Initially, I had the CM7s pulled well into the room to keep the bass in check, but then I started to experiment with the foam port-stuffers that come with the speakers. Once I installed them on all five speakers, I found that not only did they make the bass significantly smoother, but I was also able to move the CM7s back closer to the walls. (Measurements later confirmed that the plugs significantly tamed bass output; see Test Bench.) I ended up with the CM7s about 28 inches from the side walls, 20 inches from the front wall, and pointed straight ahead. The center and surrounds went in my usual spots under the TV and directly to the sides and about a foot above my ears, respectively, with the subwoofer just to the right of the left CM7.

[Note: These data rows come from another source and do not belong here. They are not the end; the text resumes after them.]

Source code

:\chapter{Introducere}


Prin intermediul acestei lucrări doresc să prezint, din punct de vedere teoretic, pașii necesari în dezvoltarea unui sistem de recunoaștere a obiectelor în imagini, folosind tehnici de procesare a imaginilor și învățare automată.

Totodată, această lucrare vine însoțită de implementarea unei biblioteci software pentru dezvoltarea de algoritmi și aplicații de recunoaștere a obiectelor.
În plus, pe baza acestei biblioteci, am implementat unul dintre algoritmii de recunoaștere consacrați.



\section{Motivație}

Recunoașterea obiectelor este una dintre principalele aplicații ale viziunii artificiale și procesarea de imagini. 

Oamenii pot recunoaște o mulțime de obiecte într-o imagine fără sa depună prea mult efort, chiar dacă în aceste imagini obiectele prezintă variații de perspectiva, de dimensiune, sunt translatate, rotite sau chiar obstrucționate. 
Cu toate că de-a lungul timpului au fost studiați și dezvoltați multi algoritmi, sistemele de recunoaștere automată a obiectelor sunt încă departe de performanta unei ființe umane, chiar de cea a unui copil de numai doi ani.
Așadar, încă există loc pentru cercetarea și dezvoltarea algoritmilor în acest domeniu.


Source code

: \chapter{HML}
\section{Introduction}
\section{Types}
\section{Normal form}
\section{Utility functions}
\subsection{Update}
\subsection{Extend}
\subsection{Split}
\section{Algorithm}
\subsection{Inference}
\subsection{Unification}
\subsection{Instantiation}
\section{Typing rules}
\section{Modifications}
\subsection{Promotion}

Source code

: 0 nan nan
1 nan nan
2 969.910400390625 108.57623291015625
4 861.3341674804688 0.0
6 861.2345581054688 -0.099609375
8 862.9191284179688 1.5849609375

MUSIC PERFORMANCE It's clear that someone at B&W has been doing his homework, because once you put all of the talk about the various technologies aside and start to listen, you soon realize that this is a system that can really deliver the goods musically. Overall, the emphasis is on its warm and articulate midrange, balanced nicely by a detailed but well-behaved tweeter and an articulate though slightly lean bottom end (at least with the plugs inserted). Even a midrange torture test like "Voca Me" from Libera's Free, with its powerful yet pure treble voices singing in close harmony, was handled with aplomb. Donald Fagen's Kamakiriad, which provides a tough test for tweeter blending and smoothness with its hot top end and punchy dynamics, sounded quite exquisite and refined. The bouncy yet deep bass line of that album's "Trans-Island Skyway" was delivered with plenty of weight, while each note remained clear and easy to follow. The neat, well-ordered sound makes it easy to follow individual instruments in a way that serves many types of music - although anyone looking to blast some AC/DC will probably want something with a little more raw excitement than provided by the B&W's slightly polite, pipe-and-slippers approach.
Although the center and surround speakers can't quite match the CM7's FST midrange performance, multichannel music was still well served by the complete package. On the DualDisc of the final Talking Heads album, Naked, the surround mix of "Nothing but Flowers" had an excellent immersive feel to it, with the band up front and percussion spread around to the sides and rear.